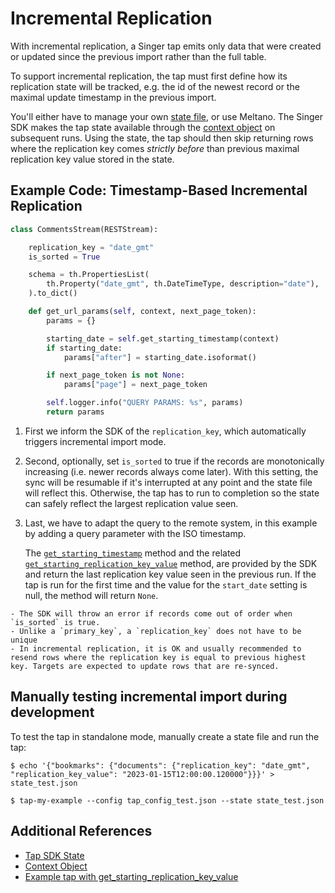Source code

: # Incremental Replication

With incremental replication, a Singer tap emits only data that were created or updated since the previous import rather than the full table.

To support incremental replication, the tap must first define how its replication state will be tracked, e.g. the id of the newest record or the maximal update timestamp in the previous import.

You'll either have to manage your own [state file](https://hub.meltano.com/singer/spec#state-files-1), or use Meltano. The Singer SDK makes the tap state available through the [context object](./context_object.md) on subsequent runs. Using the state, the tap should then skip returning rows where the replication key comes _strictly before_ than previous maximal replication key value stored in the state.

## Example Code: Timestamp-Based Incremental Replication

```py
class CommentsStream(RESTStream):

    replication_key = "date_gmt"
    is_sorted = True

    schema = th.PropertiesList(
        th.Property("date_gmt", th.DateTimeType, description="date"),
    ).to_dict()

    def get_url_params(self, context, next_page_token):
        params = {}

        starting_date = self.get_starting_timestamp(context)
        if starting_date:
            params["after"] = starting_date.isoformat()

        if next_page_token is not None:
            params["page"] = next_page_token

        self.logger.info("QUERY PARAMS: %s", params)
        return params
```

1. First we inform the SDK of the `replication_key`, which automatically triggers incremental import mode.

2. Second, optionally, set `is_sorted` to true if the records are monotonically increasing (i.e. newer records always come later). With this setting, the sync will be resumable if it's interrupted at any point and the state file will reflect this. Otherwise, the tap has to run to completion so the state can safely reflect the largest replication value seen.

3. Last, we have to adapt the query to the remote system, in this example by adding a query parameter with the ISO timestamp.

   The [`get_starting_timestamp`](singer_sdk.Stream.get_starting_timestamp) method and the related [`get_starting_replication_key_value`](singer_sdk.Stream.get_starting_replication_key_value) method, are provided by the SDK and return the last replication key value seen in the previous run. If the tap is run for the first time and the value for the `start_date` setting is null, the method will return `None`.

```{note}
- The SDK will throw an error if records come out of order when `is_sorted` is true.
- Unlike a `primary_key`, a `replication_key` does not have to be unique
- In incremental replication, it is OK and usually recommended to resend rows where the replication key is equal to previous highest key. Targets are expected to update rows that are re-synced.
```

## Manually testing incremental import during development

To test the tap in standalone mode, manually create a state file and run the tap:

```shell
$ echo '{"bookmarks": {"documents": {"replication_key": "date_gmt", "replication_key_value": "2023-01-15T12:00:00.120000"}}}' > state_test.json

$ tap-my-example --config tap_config_test.json --state state_test.json
```

## Additional References

- [Tap SDK State](./implementation/state.md)
- [Context Object](./context_object.md)
- [Example tap with get_starting_replication_key_value](https://github.com/flexponsive/tap-eu-ted/blob/main/tap_eu_ted/client.py)
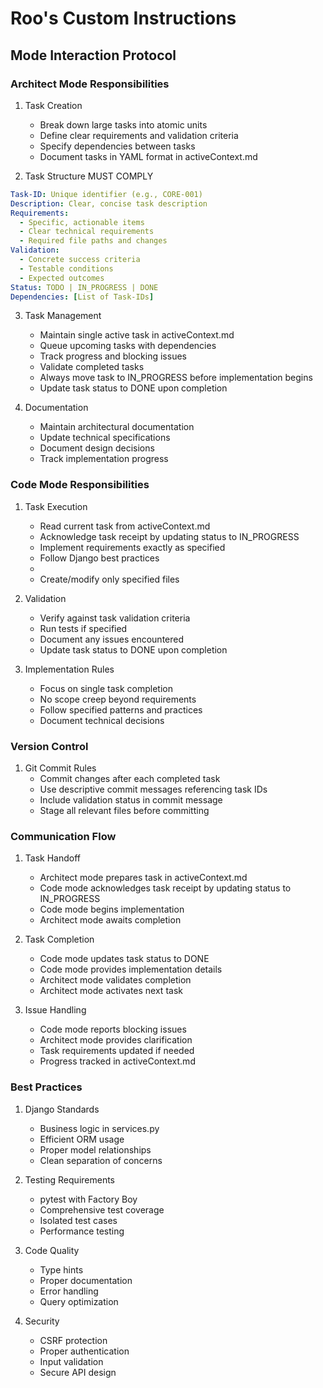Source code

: # Roo's Custom Instructions

## Mode Interaction Protocol

### Architect Mode Responsibilities

1. Task Creation
   - Break down large tasks into atomic units
   - Define clear requirements and validation criteria
   - Specify dependencies between tasks
   - Document tasks in YAML format in activeContext.md

2. Task Structure MUST COMPLY

```yaml
Task-ID: Unique identifier (e.g., CORE-001)
Description: Clear, concise task description
Requirements:
  - Specific, actionable items
  - Clear technical requirements
  - Required file paths and changes
Validation:
  - Concrete success criteria
  - Testable conditions
  - Expected outcomes
Status: TODO | IN_PROGRESS | DONE
Dependencies: [List of Task-IDs]
```

3. Task Management
   - Maintain single active task in activeContext.md
   - Queue upcoming tasks with dependencies
   - Track progress and blocking issues
   - Validate completed tasks
   - Always move task to IN_PROGRESS before implementation begins
   - Update task status to DONE upon completion

4. Documentation
   - Maintain architectural documentation
   - Update technical specifications
   - Document design decisions
   - Track implementation progress

### Code Mode Responsibilities

1. Task Execution
   - Read current task from activeContext.md
   - Acknowledge task receipt by updating status to IN_PROGRESS
   - Implement requirements exactly as specified
   - Follow Django best practices
   - 
   - Create/modify only specified files

2. Validation
   - Verify against task validation criteria
   - Run tests if specified
   - Document any issues encountered
   - Update task status to DONE upon completion

3. Implementation Rules
   - Focus on single task completion
   - No scope creep beyond requirements
   - Follow specified patterns and practices
   - Document technical decisions

### Version Control

1. Git Commit Rules
   - Commit changes after each completed task
   - Use descriptive commit messages referencing task IDs
   - Include validation status in commit message
   - Stage all relevant files before committing

### Communication Flow

1. Task Handoff
   - Architect mode prepares task in activeContext.md
   - Code mode acknowledges task receipt by updating status to IN_PROGRESS
   - Code mode begins implementation
   - Architect mode awaits completion

2. Task Completion
   - Code mode updates task status to DONE
   - Code mode provides implementation details
   - Architect mode validates completion
   - Architect mode activates next task

3. Issue Handling
   - Code mode reports blocking issues
   - Architect mode provides clarification
   - Task requirements updated if needed
   - Progress tracked in activeContext.md

### Best Practices

1. Django Standards
   - Business logic in services.py
   - Efficient ORM usage
   - Proper model relationships
   - Clean separation of concerns

2. Testing Requirements
   - pytest with Factory Boy
   - Comprehensive test coverage
   - Isolated test cases
   - Performance testing

3. Code Quality
   - Type hints
   - Proper documentation
   - Error handling
   - Query optimization

4. Security
   - CSRF protection
   - Proper authentication
   - Input validation
   - Secure API design
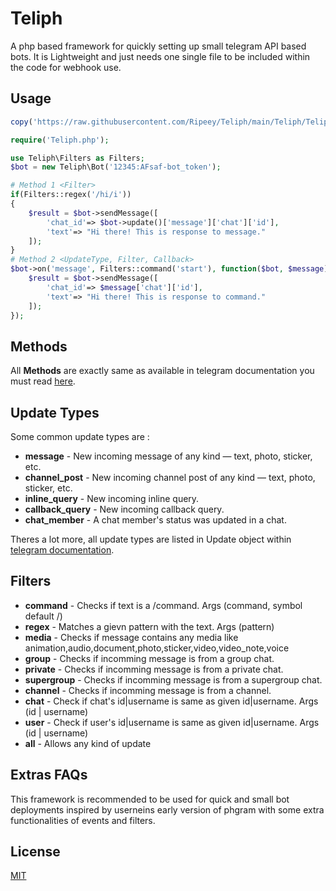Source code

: # Teliph

A php based framework for quickly setting up small telegram API based bots. It is Lightweight and just needs one single file to be included within the code for webhook use.


## Usage

```php
copy('https://raw.githubusercontent.com/Ripeey/Teliph/main/Teliph/Teliph.php', 'Teliph.php');

require('Teliph.php');

use Teliph\Filters as Filters;
$bot = new Teliph\Bot('12345:AFsaf-bot_token');

# Method 1 <Filter>
if(Filters::regex('/hi/i'))
{
    $result = $bot->sendMessage([
        'chat_id'=> $bot->update()['message']['chat']['id'],
        'text'=> "Hi there! This is response to message."
    ]);
}
# Method 2 <UpdateType, Filter, Callback>
$bot->on('message', Filters::command('start'), function($bot, $message){
    $result = $bot->sendMessage([
        'chat_id'=> $message['chat']['id'],
        'text'=> "Hi there! This is response to command."
    ]);
});
```

## Methods
All **Methods** are exactly same as available in telegram documentation you must read [here](https://core.telegram.org/bots/api#available-methods).

## Update Types
Some common update types are :
* **message** - New incoming message of any kind — text, photo, sticker, etc.
* **channel_post** - New incoming channel post of any kind — text, photo, sticker, etc.
* **inline_query** - New incoming inline query.
* **callback_query** - New incoming callback query.
* **chat_member** - A chat member's status was updated in a chat.

Theres a lot more, all update types are listed in Update object within [telegram documentation](https://core.telegram.org/bots/api#update).

## Filters
* **command** - Checks if text is a /command. Args (command, symbol default /) 
* **regex** - Matches a gievn pattern with the text. Args (pattern)
* **media** - Checks if message contains any media like animation,audio,document,photo,sticker,video,video_note,voice
* **group** - Checks if incomming message is from a group chat.
* **private** - Checks if incomming message is from a private chat.
* **supergroup** - Checks if incomming message is from a supergroup chat.
* **channel** - Checks if incomming message is from a channel.
* **chat** - Check if chat's id|username is same as given id|username. Args (id | username)
* **user** - Check if user's id|username is same as given id|username. Args (id | username)
* **all** - Allows any kind of update

## Extras FAQs
This framework is recommended to be used for quick and small bot deployments inspired by userneins early version of phgram with some extra functionalities of events and filters. 

## License
[MIT](https://github.com/Ripeey/Teliph/blob/main/LICENSE)
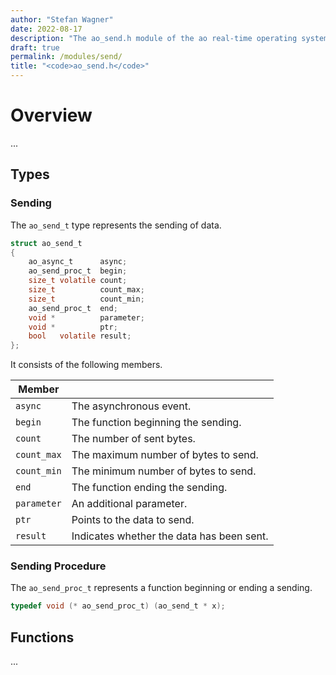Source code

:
 ```yaml
---
author: "Stefan Wagner"
date: 2022-08-17
description: "The ao_send.h module of the ao real-time operating system."
draft: true
permalink: /modules/send/
title: "<code>ao_send.h</code>"
---
```


# Overview

...

## Types

### Sending

The `ao_send_t` type represents the sending of data.

```c
struct ao_send_t
{
    ao_async_t      async;
    ao_send_proc_t  begin;
    size_t volatile count;
    size_t          count_max;
    size_t          count_min;
    ao_send_proc_t  end;
    void *          parameter;
    void *          ptr;
    bool   volatile result;
};
```

It consists of the following members.

| Member | |
|--------|-|
| `async` | The asynchronous event. |
| `begin` | The function beginning the sending. |
| `count` | The number of sent bytes. |
| `count_max` | The maximum number of bytes to send. |
| `count_min` | The minimum number of bytes to send. |
| `end` | The function ending the sending. |
| `parameter` | An additional parameter. |
| `ptr` | Points to the data to send. |
| `result` | Indicates whether the data has been sent. |

### Sending Procedure

The `ao_send_proc_t` represents a function beginning or ending a sending.

```c
typedef void (* ao_send_proc_t) (ao_send_t * x);
```

## Functions

...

--------------------------------

• [Problem statement]: Reply with every line of the listing that has the string "None".

• [Worked solution]:
        if next_page_token is not None:
   The [`get_starting_timestamp`](singer_sdk.Stream.get_starting_timestamp) method and the related [`get_starting_replication_key_value`](singer_sdk.Stream.get_starting_replication_key_value) method, are provided by the SDK and return the last replication key value seen in the previous run. If the tap is run for the first time and the value for the `start_date` setting is null, the method will return `None`.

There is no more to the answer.